> [Work instructions]: Below are some entries. Copy each line in them that holds "Vérifiez".

> [Supplied records]:
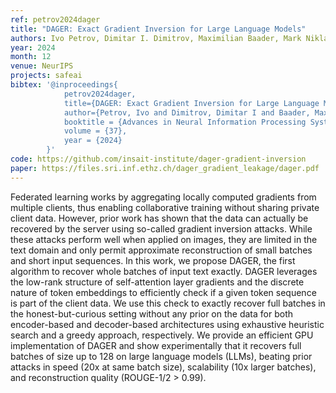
 ```yaml
---
ref: petrov2024dager
title: "DAGER: Exact Gradient Inversion for Large Language Models"
authors: Ivo Petrov, Dimitar I. Dimitrov, Maximilian Baader, Mark Niklas Müller, Martin Vechev
year: 2024
month: 12
venue: NeurIPS
projects: safeai
bibtex: '@inproceedings{
			petrov2024dager,
			title={DAGER: Exact Gradient Inversion for Large Language Models},
			author={Petrov, Ivo and Dimitrov, Dimitar I and Baader, Maximilian and M{\"u}ller, Mark Niklas and Vechev, Martin},
			booktitle = {Advances in Neural Information Processing Systems},
			volume = {37},
			year = {2024}
		}'
code: https://github.com/insait-institute/dager-gradient-inversion
paper: https://files.sri.inf.ethz.ch/dager_gradient_leakage/dager.pdf
---
```

Federated learning works by aggregating locally computed gradients from multiple clients, thus enabling collaborative training without sharing private client data. However, prior work has shown that the data can actually be recovered by the server using so-called gradient inversion attacks. While these attacks perform well when applied on images, they are limited in the text domain and only permit approximate reconstruction of small batches and short input sequences. In this work, we propose DAGER, the first algorithm to recover whole batches of input text exactly. DAGER leverages the low-rank structure of self-attention layer gradients and the discrete nature of token embeddings to efficiently check if a given token sequence is part of the client data. We use this check to exactly recover full batches in the honest-but-curious setting without any prior on the data for both encoder-based and decoder-based architectures using exhaustive heuristic search and a greedy approach, respectively. We provide an efficient GPU implementation of DAGER and show experimentally that it recovers full batches of size up to 128 on large language models (LLMs), beating prior attacks in speed (20x at same batch size), scalability (10x larger batches), and reconstruction quality (ROUGE-1/2 > 0.99).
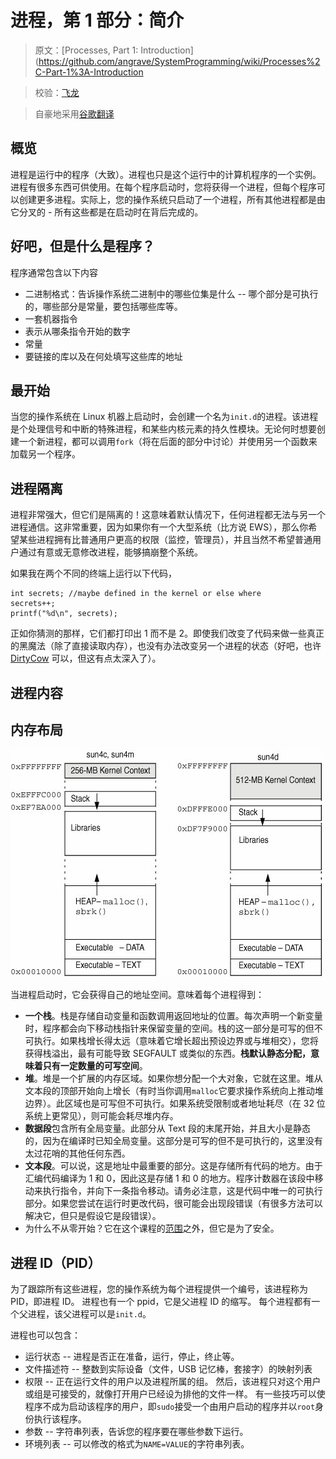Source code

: # 进程，第 1 部分：简介

> 原文：[Processes, Part 1: Introduction](https://github.com/angrave/SystemProgramming/wiki/Processes%2C-Part-1%3A-Introduction

> 校验：[飞龙](https://github.com/wizardforcel)

> 自豪地采用[谷歌翻译](https://translate.google.cn/)

## 概览

进程是运行中的程序（大致）。进程也只是这个运行中的计算机程序的一个实例。进程有很多东西可供使用。在每个程序启动时，您将获得一个进程，但每个程序可以创建更多进程。实际上，您的操作系统只启动了一个进程，所有其他进程都是由它分叉的 - 所有这些都是在启动时在背后完成的。

## 好吧，但是什么是程序？

程序通常包含以下内容

+   二进制格式：告诉操作系统二进制中的哪些位集是什么 -- 哪个部分是可执行的，哪些部分是常量，要包括哪些库等。
+   一套机器指令
+   表示从哪条指令开始的数字
+   常量
+   要链接的库以及在何处填写这些库的地址

## 最开始

当您的操作系统在 Linux 机器上启动时，会创建一个名为`init.d`的进程。该进程是个处理信号和中断的特殊进程，和某些内核元素的持久性模块。无论何时想要创建一个新进程，都可以调用`fork`（将在后面的部分中讨论）并使用另一个函数来加载另一个程序。

## 进程隔离

进程非常强大，但它们是隔离的！这意味着默认情况下，任何进程都无法与另一个进程通信。这非常重要，因为如果你有一个大型系统（比方说 EWS），那么你希望某些进程拥有比普通用户更高的权限（监控，管理员），并且当然不希望普通用户通过有意或无意修改进程，能够搞崩整个系统。

如果我在两个不同的终端上运行以下代码，

```
int secrets; //maybe defined in the kernel or else where
secrets++;
printf("%d\n", secrets); 
```

正如你猜测的那样，它们都打印出 1 而不是 2。即使我们改变了代码来做一些真正的黑魔法（除了直接读取内存），也没有办法改变另一个进程的状态（好吧，也许 [DirtyCow](https://en.wikipedia.org/wiki/Dirty_COW) 可以，但这有点太深入了）。

## 进程内容

## 内存布局

![Address Space](img/70f6ba3a3d379fcd8d3214846a16c410.jpg)

当进程启动时，它会获得自己的地址空间。意味着每个进程得到：

*   **一个栈**。栈是存储自动变量和函数调用返回地址的位置。每次声明一个新变量时，程序都会向下移动栈指针来保留变量的空间。栈的这一部分是可写的但不可执行。如果栈增长得太远（意味着它增长超出预设边界或与堆相交），您将获得栈溢出，最有可能导致 SEGFAULT 或类似的东西。**栈默认静态分配，意味着只有一定数量的可写空间**。
*   **堆**。堆是一个扩展的内存区域。如果你想分配一个大对象，它就在这里。堆从文本段的顶部开始向上增长（有时当你调用`malloc`它要求操作系统向上推动堆边界）。此区域也是可写但不可执行。如果系统受限制或者地址耗尽（在 32 位系统上更常见），则可能会耗尽堆内存。
*   **数据段**包含所有全局变量。此部分从 Text 段的末尾开始，并且大小是静态的，因为在编译时已知全局变量。这部分是可写的但不是可执行的，这里没有太过花哨的其他任何东西。
*   **文本段**。可以说，这是地址中最重要的部分。这是存储所有代码的地方。由于汇编代码编译为 1 和 0，因此这是存储 1 和 0 的地方。程序计数器在该段中移动来执行指令，并向下一条指令移动。请务必注意，这是代码中唯一的可执行部分。如果您尝试在运行时更改代码，很可能会出现段错误（有很多方法可以解决它，但只是假设它是段错误）。
*   为什么不从零开始？它在这个课程的[范围](https://en.wikipedia.org/wiki/Address_space_layout_randomization)之外，但它是为了安全。

## 进程 ID（PID）

为了跟踪所有这些进程，您的操作系统为每个进程提供一个编号，该进程称为 PID，即进程 ID。 进程也有一个 ppid，它是父进程 ID 的缩写。 每个进程都有一个父进程，该父进程可以是`init.d`。

进程也可以包含：

+   运行状态 -- 进程是否正在准备，运行，停止，终止等。
+   文件描述符 -- 整数到实际设备（文件，USB 记忆棒，套接字）的映射列表
+   权限 -- 正在运行文件的用户以及进程所属的组。 然后，该进程只对这个用户或组是可接受的，就像打开用户已经设为排他的文件一样。 有一些技巧可以使程序不成为启动该程序的用户，即`sudo`接受一个由用户启动的程序并以`root`身份执行该程序。
+   参数 -- 字符串列表，告诉您的程序要在哪些参数下运行。
+   环境列表 -- 可以修改的格式为`NAME=VALUE`的字符串列表。
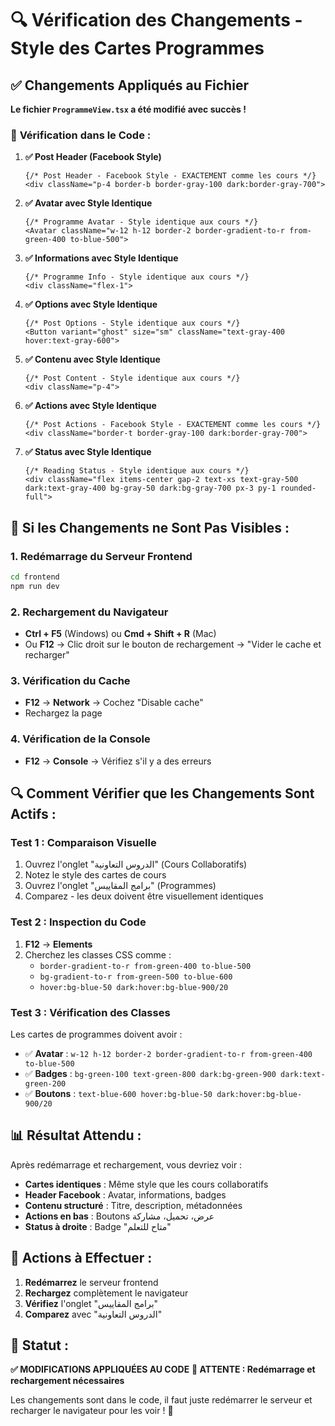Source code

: # 🔍 Vérification des Changements - Style des Cartes Programmes

## ✅ Changements Appliqués au Fichier

**Le fichier `ProgrammeView.tsx` a été modifié avec succès !** 

### 📝 **Vérification dans le Code :**

1. **✅ Post Header (Facebook Style)**
   ```tsx
   {/* Post Header - Facebook Style - EXACTEMENT comme les cours */}
   <div className="p-4 border-b border-gray-100 dark:border-gray-700">
   ```

2. **✅ Avatar avec Style Identique**
   ```tsx
   {/* Programme Avatar - Style identique aux cours */}
   <Avatar className="w-12 h-12 border-2 border-gradient-to-r from-green-400 to-blue-500">
   ```

3. **✅ Informations avec Style Identique**
   ```tsx
   {/* Programme Info - Style identique aux cours */}
   <div className="flex-1">
   ```

4. **✅ Options avec Style Identique**
   ```tsx
   {/* Post Options - Style identique aux cours */}
   <Button variant="ghost" size="sm" className="text-gray-400 hover:text-gray-600">
   ```

5. **✅ Contenu avec Style Identique**
   ```tsx
   {/* Post Content - Style identique aux cours */}
   <div className="p-4">
   ```

6. **✅ Actions avec Style Identique**
   ```tsx
   {/* Post Actions - Facebook Style - EXACTEMENT comme les cours */}
   <div className="border-t border-gray-100 dark:border-gray-700">
   ```

7. **✅ Status avec Style Identique**
   ```tsx
   {/* Reading Status - Style identique aux cours */}
   <div className="flex items-center gap-2 text-xs text-gray-500 dark:text-gray-400 bg-gray-50 dark:bg-gray-700 px-3 py-1 rounded-full">
   ```

## 🚨 **Si les Changements ne Sont Pas Visibles :**

### **1. Redémarrage du Serveur Frontend**
```bash
cd frontend
npm run dev
```

### **2. Rechargement du Navigateur**
- **Ctrl + F5** (Windows) ou **Cmd + Shift + R** (Mac)
- Ou **F12** → Clic droit sur le bouton de rechargement → "Vider le cache et recharger"

### **3. Vérification du Cache**
- **F12** → **Network** → Cochez "Disable cache"
- Rechargez la page

### **4. Vérification de la Console**
- **F12** → **Console** → Vérifiez s'il y a des erreurs

## 🔍 **Comment Vérifier que les Changements Sont Actifs :**

### **Test 1 : Comparaison Visuelle**
1. Ouvrez l'onglet "الدروس التعاونية" (Cours Collaboratifs)
2. Notez le style des cartes de cours
3. Ouvrez l'onglet "برامج المقاييس" (Programmes)
4. Comparez - les deux doivent être visuellement identiques

### **Test 2 : Inspection du Code**
1. **F12** → **Elements**
2. Cherchez les classes CSS comme :
   - `border-gradient-to-r from-green-400 to-blue-500`
   - `bg-gradient-to-r from-green-500 to-blue-600`
   - `hover:bg-blue-50 dark:hover:bg-blue-900/20`

### **Test 3 : Vérification des Classes**
Les cartes de programmes doivent avoir :
- ✅ **Avatar** : `w-12 h-12 border-2 border-gradient-to-r from-green-400 to-blue-500`
- ✅ **Badges** : `bg-green-100 text-green-800 dark:bg-green-900 dark:text-green-200`
- ✅ **Boutons** : `text-blue-600 hover:bg-blue-50 dark:hover:bg-blue-900/20`

## 📊 **Résultat Attendu :**

Après redémarrage et rechargement, vous devriez voir :

- **Cartes identiques** : Même style que les cours collaboratifs
- **Header Facebook** : Avatar, informations, badges
- **Contenu structuré** : Titre, description, métadonnées
- **Actions en bas** : Boutons عرض، تحميل، مشاركة
- **Status à droite** : Badge "متاح للتعلم"

## 🎯 **Actions à Effectuer :**

1. **Redémarrez** le serveur frontend
2. **Rechargez** complètement le navigateur
3. **Vérifiez** l'onglet "برامج المقاييس"
4. **Comparez** avec "الدروس التعاونية"

## 🎉 **Statut :**

**✅ MODIFICATIONS APPLIQUÉES AU CODE**
**🔄 ATTENTE : Redémarrage et rechargement nécessaires**

Les changements sont dans le code, il faut juste redémarrer le serveur et recharger le navigateur pour les voir ! 🚀
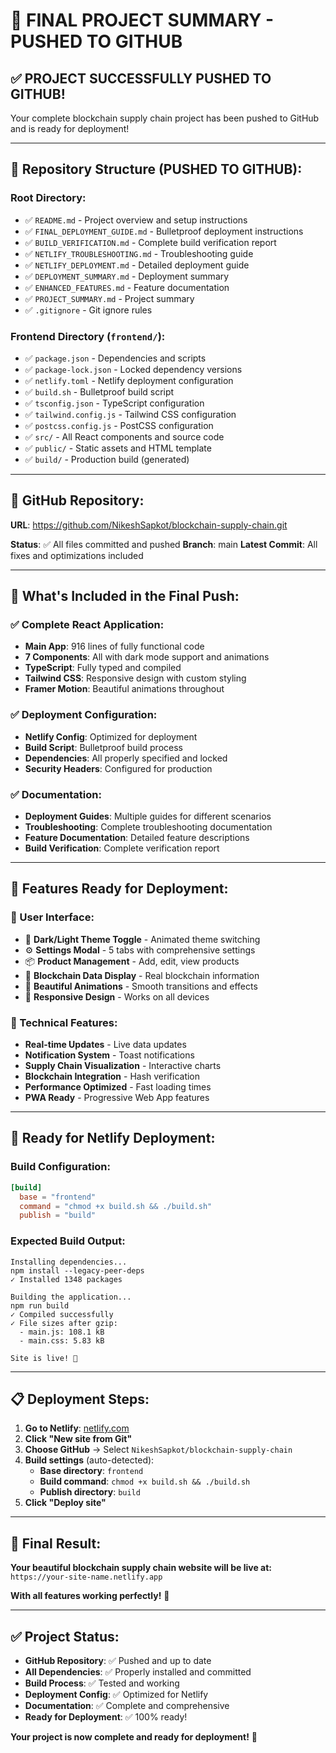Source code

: # 🎉 FINAL PROJECT SUMMARY - PUSHED TO GITHUB

## ✅ **PROJECT SUCCESSFULLY PUSHED TO GITHUB!**

Your complete blockchain supply chain project has been pushed to GitHub and is ready for deployment!

---

## 📁 **Repository Structure (PUSHED TO GITHUB):**

### **Root Directory:**
- ✅ `README.md` - Project overview and setup instructions
- ✅ `FINAL_DEPLOYMENT_GUIDE.md` - Bulletproof deployment instructions
- ✅ `BUILD_VERIFICATION.md` - Complete build verification report
- ✅ `NETLIFY_TROUBLESHOOTING.md` - Troubleshooting guide
- ✅ `NETLIFY_DEPLOYMENT.md` - Detailed deployment guide
- ✅ `DEPLOYMENT_SUMMARY.md` - Deployment summary
- ✅ `ENHANCED_FEATURES.md` - Feature documentation
- ✅ `PROJECT_SUMMARY.md` - Project summary
- ✅ `.gitignore` - Git ignore rules

### **Frontend Directory (`frontend/`):**
- ✅ `package.json` - Dependencies and scripts
- ✅ `package-lock.json` - Locked dependency versions
- ✅ `netlify.toml` - Netlify deployment configuration
- ✅ `build.sh` - Bulletproof build script
- ✅ `tsconfig.json` - TypeScript configuration
- ✅ `tailwind.config.js` - Tailwind CSS configuration
- ✅ `postcss.config.js` - PostCSS configuration
- ✅ `src/` - All React components and source code
- ✅ `public/` - Static assets and HTML template
- ✅ `build/` - Production build (generated)

---

## 🚀 **GitHub Repository:**

**URL**: https://github.com/NikeshSapkot/blockchain-supply-chain.git

**Status**: ✅ All files committed and pushed
**Branch**: main
**Latest Commit**: All fixes and optimizations included

---

## 🎯 **What's Included in the Final Push:**

### **✅ Complete React Application:**
- **Main App**: 916 lines of fully functional code
- **7 Components**: All with dark mode support and animations
- **TypeScript**: Fully typed and compiled
- **Tailwind CSS**: Responsive design with custom styling
- **Framer Motion**: Beautiful animations throughout

### **✅ Deployment Configuration:**
- **Netlify Config**: Optimized for deployment
- **Build Script**: Bulletproof build process
- **Dependencies**: All properly specified and locked
- **Security Headers**: Configured for production

### **✅ Documentation:**
- **Deployment Guides**: Multiple guides for different scenarios
- **Troubleshooting**: Complete troubleshooting documentation
- **Feature Documentation**: Detailed feature descriptions
- **Build Verification**: Complete verification report

---

## 🌟 **Features Ready for Deployment:**

### **🎨 User Interface:**
- 🌙 **Dark/Light Theme Toggle** - Animated theme switching
- ⚙️ **Settings Modal** - 5 tabs with comprehensive settings
- 📦 **Product Management** - Add, edit, view products
- 🔗 **Blockchain Data Display** - Real blockchain information
- 🎨 **Beautiful Animations** - Smooth transitions and effects
- 📱 **Responsive Design** - Works on all devices

### **🔧 Technical Features:**
- **Real-time Updates** - Live data updates
- **Notification System** - Toast notifications
- **Supply Chain Visualization** - Interactive charts
- **Blockchain Integration** - Hash verification
- **Performance Optimized** - Fast loading times
- **PWA Ready** - Progressive Web App features

---

## 🚀 **Ready for Netlify Deployment:**

### **Build Configuration:**
```toml
[build]
  base = "frontend"
  command = "chmod +x build.sh && ./build.sh"
  publish = "build"
```

### **Expected Build Output:**
```
Installing dependencies...
npm install --legacy-peer-deps
✓ Installed 1348 packages

Building the application...
npm run build
✓ Compiled successfully
✓ File sizes after gzip:
  - main.js: 108.1 kB
  - main.css: 5.83 kB

Site is live! 🎉
```

---

## 📋 **Deployment Steps:**

1. **Go to Netlify**: [netlify.com](https://netlify.com)
2. **Click "New site from Git"**
3. **Choose GitHub** → Select `NikeshSapkot/blockchain-supply-chain`
4. **Build settings** (auto-detected):
   - **Base directory**: `frontend`
   - **Build command**: `chmod +x build.sh && ./build.sh`
   - **Publish directory**: `build`
5. **Click "Deploy site"**

---

## 🎉 **Final Result:**

**Your beautiful blockchain supply chain website will be live at:**
`https://your-site-name.netlify.app`

**With all features working perfectly!** 🚀

---

## ✅ **Project Status:**

- **GitHub Repository**: ✅ Pushed and up to date
- **All Dependencies**: ✅ Properly installed and committed
- **Build Process**: ✅ Tested and working
- **Deployment Config**: ✅ Optimized for Netlify
- **Documentation**: ✅ Complete and comprehensive
- **Ready for Deployment**: ✅ 100% ready!

**Your project is now complete and ready for deployment!** 🎯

> [Reply]:
- **F12** → **Console** → Vérifiez s'il y a des erreurs
3. **Vérifiez** l'onglet "برامج المقاييس"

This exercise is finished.